Task details
All records, exactly as written, minus the pictures: copy them out.

(Data records)

= Beginning of Section =

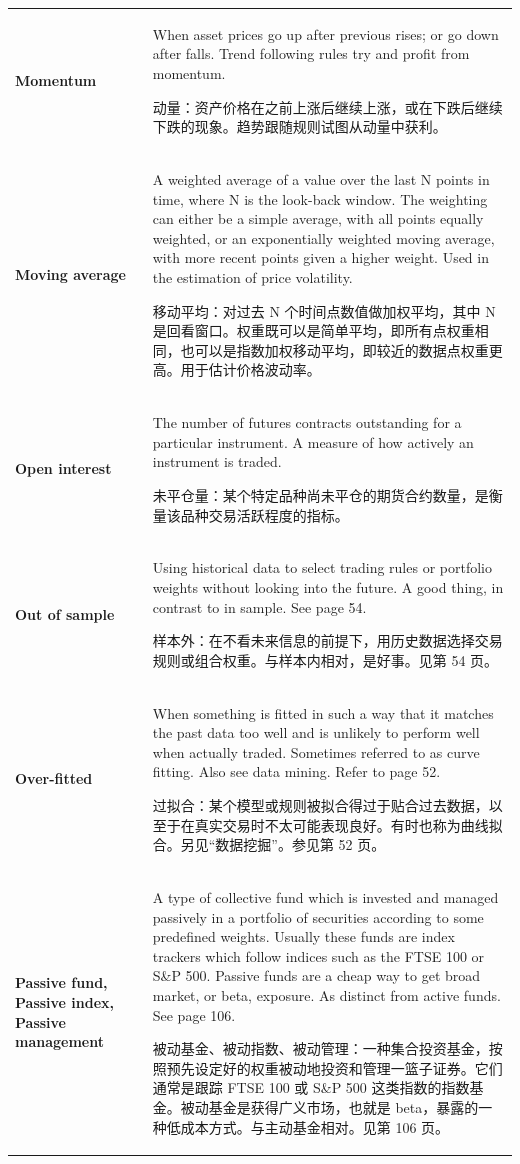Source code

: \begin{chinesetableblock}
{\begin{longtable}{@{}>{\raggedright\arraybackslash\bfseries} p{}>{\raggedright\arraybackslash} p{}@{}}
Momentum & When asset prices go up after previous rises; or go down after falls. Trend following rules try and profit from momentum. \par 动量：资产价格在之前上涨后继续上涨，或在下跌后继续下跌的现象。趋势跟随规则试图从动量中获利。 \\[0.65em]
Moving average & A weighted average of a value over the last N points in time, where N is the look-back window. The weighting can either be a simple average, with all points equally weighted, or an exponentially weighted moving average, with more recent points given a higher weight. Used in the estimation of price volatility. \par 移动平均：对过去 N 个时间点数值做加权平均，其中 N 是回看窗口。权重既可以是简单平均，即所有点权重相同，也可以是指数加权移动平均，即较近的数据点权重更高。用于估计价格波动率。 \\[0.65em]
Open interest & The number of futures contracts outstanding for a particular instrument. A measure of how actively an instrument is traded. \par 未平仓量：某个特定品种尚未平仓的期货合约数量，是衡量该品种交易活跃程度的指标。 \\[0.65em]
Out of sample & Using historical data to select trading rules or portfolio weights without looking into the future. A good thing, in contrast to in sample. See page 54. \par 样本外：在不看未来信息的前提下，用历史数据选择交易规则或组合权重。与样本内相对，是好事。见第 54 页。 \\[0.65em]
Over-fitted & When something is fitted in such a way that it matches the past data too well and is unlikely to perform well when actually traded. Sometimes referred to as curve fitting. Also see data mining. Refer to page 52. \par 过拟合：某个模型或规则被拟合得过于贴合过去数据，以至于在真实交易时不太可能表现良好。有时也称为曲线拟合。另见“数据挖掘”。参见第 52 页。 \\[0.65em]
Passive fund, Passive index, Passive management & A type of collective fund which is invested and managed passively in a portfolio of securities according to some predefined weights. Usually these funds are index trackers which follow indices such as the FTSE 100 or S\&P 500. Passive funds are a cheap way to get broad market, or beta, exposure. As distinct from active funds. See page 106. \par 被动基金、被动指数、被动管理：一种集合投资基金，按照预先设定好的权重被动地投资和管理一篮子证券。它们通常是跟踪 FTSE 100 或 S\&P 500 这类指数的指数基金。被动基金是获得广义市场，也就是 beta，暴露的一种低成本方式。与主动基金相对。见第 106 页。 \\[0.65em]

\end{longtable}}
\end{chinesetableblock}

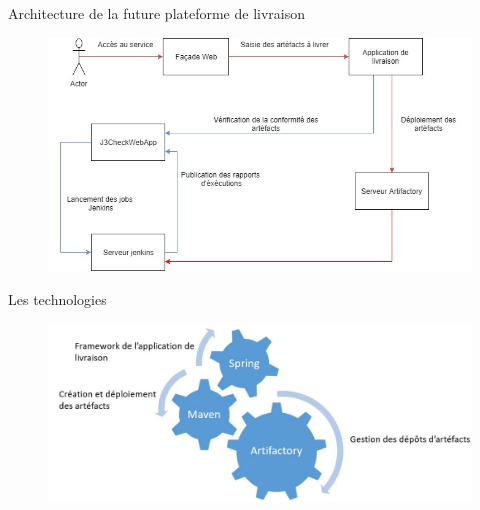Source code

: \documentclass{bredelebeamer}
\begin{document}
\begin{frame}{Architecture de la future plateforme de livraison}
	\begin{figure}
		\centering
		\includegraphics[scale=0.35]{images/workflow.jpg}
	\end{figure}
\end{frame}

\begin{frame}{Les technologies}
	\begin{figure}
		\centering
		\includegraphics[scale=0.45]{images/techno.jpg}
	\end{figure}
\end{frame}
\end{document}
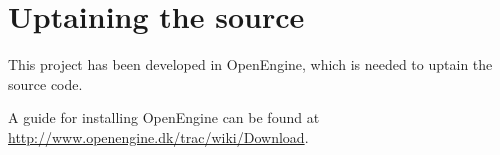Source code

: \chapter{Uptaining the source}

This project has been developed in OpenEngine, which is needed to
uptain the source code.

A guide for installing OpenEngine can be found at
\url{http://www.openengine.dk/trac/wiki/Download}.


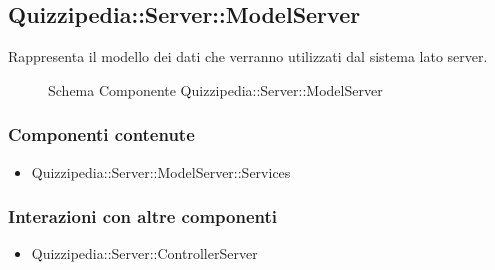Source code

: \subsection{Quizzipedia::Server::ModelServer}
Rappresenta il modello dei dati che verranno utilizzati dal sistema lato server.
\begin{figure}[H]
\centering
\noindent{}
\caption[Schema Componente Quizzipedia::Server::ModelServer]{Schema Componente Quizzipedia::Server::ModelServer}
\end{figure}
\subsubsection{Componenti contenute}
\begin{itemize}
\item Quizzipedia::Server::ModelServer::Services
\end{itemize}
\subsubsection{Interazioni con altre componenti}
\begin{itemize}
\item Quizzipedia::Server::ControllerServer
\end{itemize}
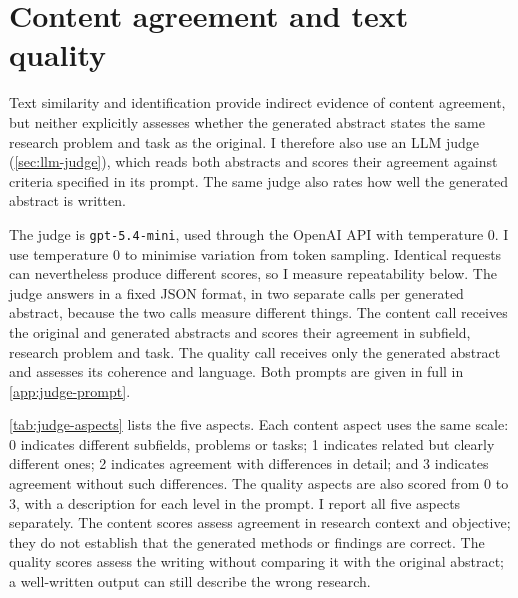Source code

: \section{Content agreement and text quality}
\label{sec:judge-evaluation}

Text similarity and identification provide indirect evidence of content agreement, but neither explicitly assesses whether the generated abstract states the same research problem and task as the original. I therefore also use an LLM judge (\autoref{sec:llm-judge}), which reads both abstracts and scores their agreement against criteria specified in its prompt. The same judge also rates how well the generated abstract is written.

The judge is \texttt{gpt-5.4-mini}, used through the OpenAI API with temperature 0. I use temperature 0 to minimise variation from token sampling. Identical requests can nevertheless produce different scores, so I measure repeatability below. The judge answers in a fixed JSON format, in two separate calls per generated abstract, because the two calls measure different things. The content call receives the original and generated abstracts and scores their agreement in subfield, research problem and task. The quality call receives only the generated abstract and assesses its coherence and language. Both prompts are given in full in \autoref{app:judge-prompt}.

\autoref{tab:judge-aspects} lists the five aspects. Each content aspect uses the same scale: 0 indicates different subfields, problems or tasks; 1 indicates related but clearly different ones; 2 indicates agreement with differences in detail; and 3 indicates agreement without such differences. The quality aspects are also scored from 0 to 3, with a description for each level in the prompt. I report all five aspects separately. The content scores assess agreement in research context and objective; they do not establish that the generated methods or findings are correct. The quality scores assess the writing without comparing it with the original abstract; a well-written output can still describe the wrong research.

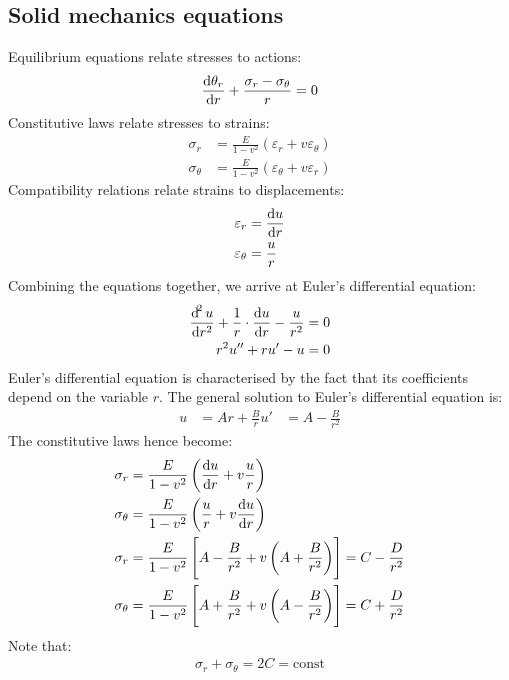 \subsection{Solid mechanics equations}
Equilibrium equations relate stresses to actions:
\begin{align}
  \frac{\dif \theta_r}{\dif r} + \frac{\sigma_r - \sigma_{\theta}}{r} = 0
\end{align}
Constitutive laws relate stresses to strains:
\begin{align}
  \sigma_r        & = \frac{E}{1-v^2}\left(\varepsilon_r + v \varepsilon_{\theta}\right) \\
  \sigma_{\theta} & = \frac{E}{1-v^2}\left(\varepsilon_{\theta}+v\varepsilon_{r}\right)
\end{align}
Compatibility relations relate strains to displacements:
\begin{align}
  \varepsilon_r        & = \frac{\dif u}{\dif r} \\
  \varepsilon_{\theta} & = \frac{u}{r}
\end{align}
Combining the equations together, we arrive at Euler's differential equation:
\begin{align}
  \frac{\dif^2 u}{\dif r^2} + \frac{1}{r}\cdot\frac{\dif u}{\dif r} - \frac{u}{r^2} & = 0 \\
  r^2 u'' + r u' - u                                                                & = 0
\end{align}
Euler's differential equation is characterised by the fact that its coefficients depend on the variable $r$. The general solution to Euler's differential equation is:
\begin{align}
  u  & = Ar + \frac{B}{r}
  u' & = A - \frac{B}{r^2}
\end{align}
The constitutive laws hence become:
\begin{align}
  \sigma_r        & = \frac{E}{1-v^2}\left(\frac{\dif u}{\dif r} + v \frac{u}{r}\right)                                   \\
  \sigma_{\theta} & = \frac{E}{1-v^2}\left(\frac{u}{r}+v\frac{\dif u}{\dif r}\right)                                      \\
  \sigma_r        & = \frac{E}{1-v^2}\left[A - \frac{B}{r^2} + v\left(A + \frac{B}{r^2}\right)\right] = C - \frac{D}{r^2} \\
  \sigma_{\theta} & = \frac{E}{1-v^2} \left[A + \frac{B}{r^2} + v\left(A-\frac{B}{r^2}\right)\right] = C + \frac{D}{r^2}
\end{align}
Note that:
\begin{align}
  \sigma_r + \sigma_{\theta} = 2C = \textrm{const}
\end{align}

= End of Section =

Answer
Source code

: \begin{chinesetableblock}
{\begin{longtable}{@{}>{\raggedright\arraybackslash\bfseries} p{}>{\raggedright\arraybackslash} p{}@{}}
Momentum & When asset prices go up after previous rises; or go down after falls. Trend following rules try and profit from momentum. \par 动量：资产价格在之前上涨后继续上涨，或在下跌后继续下跌的现象。趋势跟随规则试图从动量中获利。 \\[0.65em]
Moving average & A weighted average of a value over the last N points in time, where N is the look-back window. The weighting can either be a simple average, with all points equally weighted, or an exponentially weighted moving average, with more recent points given a higher weight. Used in the estimation of price volatility. \par 移动平均：对过去 N 个时间点数值做加权平均，其中 N 是回看窗口。权重既可以是简单平均，即所有点权重相同，也可以是指数加权移动平均，即较近的数据点权重更高。用于估计价格波动率。 \\[0.65em]
Open interest & The number of futures contracts outstanding for a particular instrument. A measure of how actively an instrument is traded. \par 未平仓量：某个特定品种尚未平仓的期货合约数量，是衡量该品种交易活跃程度的指标。 \\[0.65em]
Out of sample & Using historical data to select trading rules or portfolio weights without looking into the future. A good thing, in contrast to in sample. See page 54. \par 样本外：在不看未来信息的前提下，用历史数据选择交易规则或组合权重。与样本内相对，是好事。见第 54 页。 \\[0.65em]
Over-fitted & When something is fitted in such a way that it matches the past data too well and is unlikely to perform well when actually traded. Sometimes referred to as curve fitting. Also see data mining. Refer to page 52. \par 过拟合：某个模型或规则被拟合得过于贴合过去数据，以至于在真实交易时不太可能表现良好。有时也称为曲线拟合。另见“数据挖掘”。参见第 52 页。 \\[0.65em]
Passive fund, Passive index, Passive management & A type of collective fund which is invested and managed passively in a portfolio of securities according to some predefined weights. Usually these funds are index trackers which follow indices such as the FTSE 100 or S\&P 500. Passive funds are a cheap way to get broad market, or beta, exposure. As distinct from active funds. See page 106. \par 被动基金、被动指数、被动管理：一种集合投资基金，按照预先设定好的权重被动地投资和管理一篮子证券。它们通常是跟踪 FTSE 100 或 S\&P 500 这类指数的指数基金。被动基金是获得广义市场，也就是 beta，暴露的一种低成本方式。与主动基金相对。见第 106 页。 \\[0.65em]

\end{longtable}}
\end{chinesetableblock}

Source code

: \documentclass{bredelebeamer}
\begin{document}
\begin{frame}{Architecture de la future plateforme de livraison}
	\begin{figure}
		\centering
		\includegraphics[scale=0.35]{images/workflow.jpg}
	\end{figure}
\end{frame}

\begin{frame}{Les technologies}
	\begin{figure}
		\centering
		\includegraphics[scale=0.45]{images/techno.jpg}
	\end{figure}
\end{frame}
\end{document}
Source code

: \chapter{Uptaining the source}

This project has been developed in OpenEngine, which is needed to
uptain the source code.

A guide for installing OpenEngine can be found at
\url{http://www.openengine.dk/trac/wiki/Download}.


Source code

: \subsection{Quizzipedia::Server::ModelServer}
Rappresenta il modello dei dati che verranno utilizzati dal sistema lato server.
\begin{figure}[H]
\centering
\noindent{}
\caption[Schema Componente Quizzipedia::Server::ModelServer]{Schema Componente Quizzipedia::Server::ModelServer}
\end{figure}
\subsubsection{Componenti contenute}
\begin{itemize}
\item Quizzipedia::Server::ModelServer::Services
\end{itemize}
\subsubsection{Interazioni con altre componenti}
\begin{itemize}
\item Quizzipedia::Server::ControllerServer
\end{itemize}
Source code

: \section{Content agreement and text quality}
\label{sec:judge-evaluation}

Text similarity and identification provide indirect evidence of content agreement, but neither explicitly assesses whether the generated abstract states the same research problem and task as the original. I therefore also use an LLM judge (\autoref{sec:llm-judge}), which reads both abstracts and scores their agreement against criteria specified in its prompt. The same judge also rates how well the generated abstract is written.

The judge is \texttt{gpt-5.4-mini}, used through the OpenAI API with temperature 0. I use temperature 0 to minimise variation from token sampling. Identical requests can nevertheless produce different scores, so I measure repeatability below. The judge answers in a fixed JSON format, in two separate calls per generated abstract, because the two calls measure different things. The content call receives the original and generated abstracts and scores their agreement in subfield, research problem and task. The quality call receives only the generated abstract and assesses its coherence and language. Both prompts are given in full in \autoref{app:judge-prompt}.

\autoref{tab:judge-aspects} lists the five aspects. Each content aspect uses the same scale: 0 indicates different subfields, problems or tasks; 1 indicates related but clearly different ones; 2 indicates agreement with differences in detail; and 3 indicates agreement without such differences. The quality aspects are also scored from 0 to 3, with a description for each level in the prompt. I report all five aspects separately. The content scores assess agreement in research context and objective; they do not establish that the generated methods or findings are correct. The quality scores assess the writing without comparing it with the original abstract; a well-written output can still describe the wrong research.

 \subsection{Solid mechanics equations}
Equilibrium equations relate stresses to actions:
\begin{align}
  \frac{\dif \theta_r}{\dif r} + \frac{\sigma_r - \sigma_{\theta}}{r} = 0
\end{align}
Constitutive laws relate stresses to strains:
\begin{align}
  \sigma_r        & = \frac{E}{1-v^2}\left(\varepsilon_r + v \varepsilon_{\theta}\right) \\
  \sigma_{\theta} & = \frac{E}{1-v^2}\left(\varepsilon_{\theta}+v\varepsilon_{r}\right)
\end{align}
Compatibility relations relate strains to displacements:
\begin{align}
  \varepsilon_r        & = \frac{\dif u}{\dif r} \\
  \varepsilon_{\theta} & = \frac{u}{r}
\end{align}
Combining the equations together, we arrive at Euler's differential equation:
\begin{align}
  \frac{\dif^2 u}{\dif r^2} + \frac{1}{r}\cdot\frac{\dif u}{\dif r} - \frac{u}{r^2} & = 0 \\
  r^2 u'' + r u' - u                                                                & = 0
\end{align}
Euler's differential equation is characterised by the fact that its coefficients depend on the variable $r$. The general solution to Euler's differential equation is:
\begin{align}
  u  & = Ar + \frac{B}{r}
  u' & = A - \frac{B}{r^2}
\end{align}
The constitutive laws hence become:
\begin{align}
  \sigma_r        & = \frac{E}{1-v^2}\left(\frac{\dif u}{\dif r} + v \frac{u}{r}\right)                                   \\
  \sigma_{\theta} & = \frac{E}{1-v^2}\left(\frac{u}{r}+v\frac{\dif u}{\dif r}\right)                                      \\
  \sigma_r        & = \frac{E}{1-v^2}\left[A - \frac{B}{r^2} + v\left(A + \frac{B}{r^2}\right)\right] = C - \frac{D}{r^2} \\
  \sigma_{\theta} & = \frac{E}{1-v^2} \left[A + \frac{B}{r^2} + v\left(A-\frac{B}{r^2}\right)\right] = C + \frac{D}{r^2}
\end{align}
Note that:
\begin{align}
  \sigma_r + \sigma_{\theta} = 2C = \textrm{const}
\end{align}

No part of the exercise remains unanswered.